От сказки осталось только бревно, куда хитрый охотник некогда заточил хрупкую кисть этого изящного, утонченного юноши, который с достоинством, трепетно и нежно начал ухаживать за Джамилей. Она вытащила его тонкие пальцы из столетнего плена, и Шурале, не умеющий стареть, наконец освободился, чтобы, надев новые белые перчатки, подарить Джамиле изысканную мелодию из своих старинных часов. Да что там мелодия! Шурале открыл перед деревенской простушкой мир очарованного леса, с которого наконец спали холщовые оковы, и заблистала, переливаясь всеми красками, неожиданно открывшаяся перспектива заколдованной поляны.
Из ее зыбких пределов появились друзья Шурале-диковинные жители неизвестного людям леса, точно сошедшие с экрана фильма Копполы «Клуб „Коттон“»: Шур-Шур-поэт, бросающий в зрительный зал пригоршни изумительных стихов о любви (И. Габдрахманов), застенчивый и грустный Шурик (И. Хайруллин), чопорный как англичанин Шурка (И. Мухаметгалиев), элегантная победительница конкурса «Мисс Шурале» Шуралия в причудливом наряде (Л. Хамит) и трогательная нескладная Шуралина (Н. Назип).
Они совсем как люди, только чуть-чуть иные. Не умеют, например, целоваться. И радуются по-своему: вместо грубоватых деревенских шуточек они отчаянно и бесшабашно бросаются в стихию озорного танца — на сцене царит чечетка в вихре белых и черных одежд. В деревне так не умеют. Не умеют изысканно ухаживать, дарить возлюбленным цветы, посвящать им стихи и называть «душечка», как это делают Шуралешки.
В спектакле они воплощают силу, только отнюдь не нечистую. Шурале противостоят миру, где правит бал посредственность. В спектакле Фарида Бикчантаева люди грубы и невежественны. Не расстается с бутылкой Рим (Ф. Зиганша), напропалую охмуряет деревенских девок первый парень на деревне накачанный Исфан (М. Габдулла), глупо хихикают Насима и Расима (А. Сабир, М. Шайхутдин)…
Однако с появлением потусторонних жителей в однообразной жизни деревни возникает некая тайна, и люди меняются, становятся более открытыми и чистыми. В конце спектакля странно притихшие они сидят на авансцене, пристально вглядываясь в зрительный зал. Видимо, во время волшебной ночи на Светлом озере Шурале разрешил перед деревенской молодежью загадку своего непостижимого бытия, и сельский мир обогатился, засиял всеми красками музыки и песен (композитор А. Хусаинов). Это спектакль о взаимопроникновении добра и любви. Не случайно в финале «Душечки» люди и не-люди соединяются в единой песенно-музыкальной феерии, чтобы излучать мощный свет и тепло истины: в мире, где правит любовь, все и вся едины.

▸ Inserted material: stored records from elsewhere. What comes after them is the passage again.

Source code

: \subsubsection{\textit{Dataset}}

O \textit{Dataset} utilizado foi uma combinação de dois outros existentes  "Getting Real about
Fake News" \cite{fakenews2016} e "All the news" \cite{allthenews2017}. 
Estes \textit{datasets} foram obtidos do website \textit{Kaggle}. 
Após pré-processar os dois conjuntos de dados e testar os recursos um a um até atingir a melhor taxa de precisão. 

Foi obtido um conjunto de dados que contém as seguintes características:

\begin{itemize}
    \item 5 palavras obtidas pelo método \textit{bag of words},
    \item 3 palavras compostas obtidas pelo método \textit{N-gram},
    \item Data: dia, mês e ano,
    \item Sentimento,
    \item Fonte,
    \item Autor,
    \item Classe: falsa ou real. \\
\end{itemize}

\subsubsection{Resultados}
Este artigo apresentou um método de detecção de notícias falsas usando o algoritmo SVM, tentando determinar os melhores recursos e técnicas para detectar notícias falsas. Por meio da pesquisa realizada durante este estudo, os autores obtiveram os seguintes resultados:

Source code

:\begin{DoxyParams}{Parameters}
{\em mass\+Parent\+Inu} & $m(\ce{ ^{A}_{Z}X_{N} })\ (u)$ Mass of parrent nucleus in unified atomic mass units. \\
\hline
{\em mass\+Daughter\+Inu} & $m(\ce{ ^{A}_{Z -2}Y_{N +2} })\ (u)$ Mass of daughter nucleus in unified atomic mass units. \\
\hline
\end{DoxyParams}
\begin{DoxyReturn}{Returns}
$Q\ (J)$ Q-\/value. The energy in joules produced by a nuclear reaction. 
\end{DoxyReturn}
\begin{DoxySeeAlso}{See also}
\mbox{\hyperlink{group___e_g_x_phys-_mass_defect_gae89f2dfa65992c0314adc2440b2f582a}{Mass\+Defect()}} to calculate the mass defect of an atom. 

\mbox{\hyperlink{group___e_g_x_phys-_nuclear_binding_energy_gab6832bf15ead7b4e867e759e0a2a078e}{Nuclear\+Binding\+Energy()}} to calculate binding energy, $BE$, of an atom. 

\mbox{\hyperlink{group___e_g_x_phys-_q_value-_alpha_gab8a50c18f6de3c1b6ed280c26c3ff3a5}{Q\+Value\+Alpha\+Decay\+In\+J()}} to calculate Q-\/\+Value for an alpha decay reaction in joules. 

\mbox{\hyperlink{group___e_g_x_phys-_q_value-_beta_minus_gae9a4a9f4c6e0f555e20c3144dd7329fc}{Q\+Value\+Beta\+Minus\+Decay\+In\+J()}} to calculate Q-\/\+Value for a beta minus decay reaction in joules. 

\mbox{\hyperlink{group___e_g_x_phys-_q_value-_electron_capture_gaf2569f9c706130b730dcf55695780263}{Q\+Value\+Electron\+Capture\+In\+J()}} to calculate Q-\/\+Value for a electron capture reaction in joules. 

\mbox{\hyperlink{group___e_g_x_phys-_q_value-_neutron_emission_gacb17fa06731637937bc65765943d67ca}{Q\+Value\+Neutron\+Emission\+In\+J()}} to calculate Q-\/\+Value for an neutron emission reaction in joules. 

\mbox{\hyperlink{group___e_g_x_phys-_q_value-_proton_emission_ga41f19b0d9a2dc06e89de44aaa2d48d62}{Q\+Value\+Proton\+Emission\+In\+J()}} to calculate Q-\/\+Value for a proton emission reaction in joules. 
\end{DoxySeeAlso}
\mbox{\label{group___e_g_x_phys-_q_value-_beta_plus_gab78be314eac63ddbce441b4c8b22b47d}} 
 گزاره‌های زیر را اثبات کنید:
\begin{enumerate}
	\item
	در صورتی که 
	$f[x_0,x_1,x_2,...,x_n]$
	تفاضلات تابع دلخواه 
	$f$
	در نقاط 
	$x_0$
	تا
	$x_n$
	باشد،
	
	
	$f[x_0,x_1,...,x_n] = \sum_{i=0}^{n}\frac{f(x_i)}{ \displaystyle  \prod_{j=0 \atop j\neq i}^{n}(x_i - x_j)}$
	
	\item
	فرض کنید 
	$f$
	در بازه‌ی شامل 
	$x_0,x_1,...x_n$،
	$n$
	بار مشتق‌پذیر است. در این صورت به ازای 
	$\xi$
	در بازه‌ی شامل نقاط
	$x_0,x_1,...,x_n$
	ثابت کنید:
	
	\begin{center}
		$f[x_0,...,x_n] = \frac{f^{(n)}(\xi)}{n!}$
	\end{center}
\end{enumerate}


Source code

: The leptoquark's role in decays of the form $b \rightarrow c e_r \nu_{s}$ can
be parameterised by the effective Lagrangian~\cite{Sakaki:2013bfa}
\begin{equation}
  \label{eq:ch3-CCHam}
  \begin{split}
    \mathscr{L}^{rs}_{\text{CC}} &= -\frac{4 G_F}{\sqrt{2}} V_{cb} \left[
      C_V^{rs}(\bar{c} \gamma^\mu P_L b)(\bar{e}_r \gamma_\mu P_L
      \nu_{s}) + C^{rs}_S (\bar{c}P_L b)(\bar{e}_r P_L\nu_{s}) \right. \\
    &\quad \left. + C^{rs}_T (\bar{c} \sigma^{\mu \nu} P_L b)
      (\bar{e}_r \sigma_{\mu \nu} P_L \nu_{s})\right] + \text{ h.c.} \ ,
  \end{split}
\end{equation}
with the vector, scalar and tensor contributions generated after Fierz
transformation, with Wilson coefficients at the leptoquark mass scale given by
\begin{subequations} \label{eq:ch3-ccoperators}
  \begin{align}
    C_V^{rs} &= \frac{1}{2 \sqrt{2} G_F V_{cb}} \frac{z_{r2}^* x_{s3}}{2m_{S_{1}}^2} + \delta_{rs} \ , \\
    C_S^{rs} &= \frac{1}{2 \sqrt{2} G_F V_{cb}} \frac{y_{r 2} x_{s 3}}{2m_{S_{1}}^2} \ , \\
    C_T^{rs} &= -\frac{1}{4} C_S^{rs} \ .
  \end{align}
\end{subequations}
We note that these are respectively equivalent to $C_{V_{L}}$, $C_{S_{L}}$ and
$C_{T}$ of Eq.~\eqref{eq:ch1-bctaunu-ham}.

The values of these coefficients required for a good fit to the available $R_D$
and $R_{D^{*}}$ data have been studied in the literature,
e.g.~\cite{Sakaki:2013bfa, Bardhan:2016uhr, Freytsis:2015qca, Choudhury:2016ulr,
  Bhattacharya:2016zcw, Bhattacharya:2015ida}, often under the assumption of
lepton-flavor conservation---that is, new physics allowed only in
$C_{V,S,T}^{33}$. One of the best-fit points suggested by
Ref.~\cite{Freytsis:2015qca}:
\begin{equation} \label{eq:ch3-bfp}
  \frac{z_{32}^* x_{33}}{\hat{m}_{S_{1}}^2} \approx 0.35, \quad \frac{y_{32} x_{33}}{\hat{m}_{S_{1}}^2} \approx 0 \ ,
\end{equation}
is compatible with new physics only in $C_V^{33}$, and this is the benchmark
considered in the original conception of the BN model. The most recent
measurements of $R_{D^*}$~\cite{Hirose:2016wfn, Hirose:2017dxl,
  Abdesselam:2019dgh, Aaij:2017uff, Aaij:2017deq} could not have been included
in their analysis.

Вечер третий. «Последний привет, или Жизнь и смерть Вахита Мансурова»
И вправду вечер. Под негромкую мелодию осени в пустом пространстве сцены задумчиво кружатся листья. Двое бродяг устраиваются на рельсах на ночлег, чтобы не спеша выпить и поговорить за жизнь. Да и куда им спешить? Их время не торопится, в отличие от времени главного героя драмы Карима Тинчурина «Последний привет». В своем просторном кабинете Вахит Мансуров (И. Шайдуллин) судорожно жжет какие-то бумаги, разбрасывает газеты, занимается спортом, а заодно бурно выясняет отношения с женой (М. Юсуф)…
Исполнитель главной роли спектакля Ильгам Шайдуллин правдив и точен в каждом своем движении: его герой из тех, кто «и жить торопится, и чувствовать спешит». В своем рисунке роли он создает ту ступень эмоциональной перенасыщенности, которую не дано выдержать никому. Его раздирают противоречия, а мир с единственной веткой за огромным окном его апартаментов гармоничен и прост — надвигается ночь, а значит будет новый день, в котором Вахиту, увы, не будет покоя…
Фарид Бикчантаев поставил простой и лаконичный спектакль о жизни, в которой нет смерти. И чем больше мучается главный герой, тем спокойнее и светлее окружающий его мир: на смену осени придет зима, завьюжит первый снег, и Вахит встретится со своей возлюбленной (Л. Нагимуллина) среди мебели, зачехленной «чем-то белым, без причуд» в огромном номере провинциальной гостинице. И вновь будет бурное выяснение отношений, и шустрая горничная собьется с ног (М. Шайхутдин), и гул ресторана, точно огромный океан своими приливами и отливами будет ломиться в закрытую дверь…
Легко ли быть молодым Вахиту Мансурову (а он молод до неприличия)? Наверное, нет. Впрочем, в спектакле нет точного ответа на этот вопрос. Вахит — преуспевающий коммерсант начала века, который ни в чем не знает недостатка. У него молодая жена и сын, и дом полная чаша. Наконец, он удачлив в любви: ему отдала свое сердце юная студентка Ольга Вахрушина. Он крепок душой и телом, его буквально переполняют жизненные соки. Однако герой мечется в пустых пределах спектакля, осененный призрачной мелодией осени без начала и конца… (композитор Ф. Абубакиров).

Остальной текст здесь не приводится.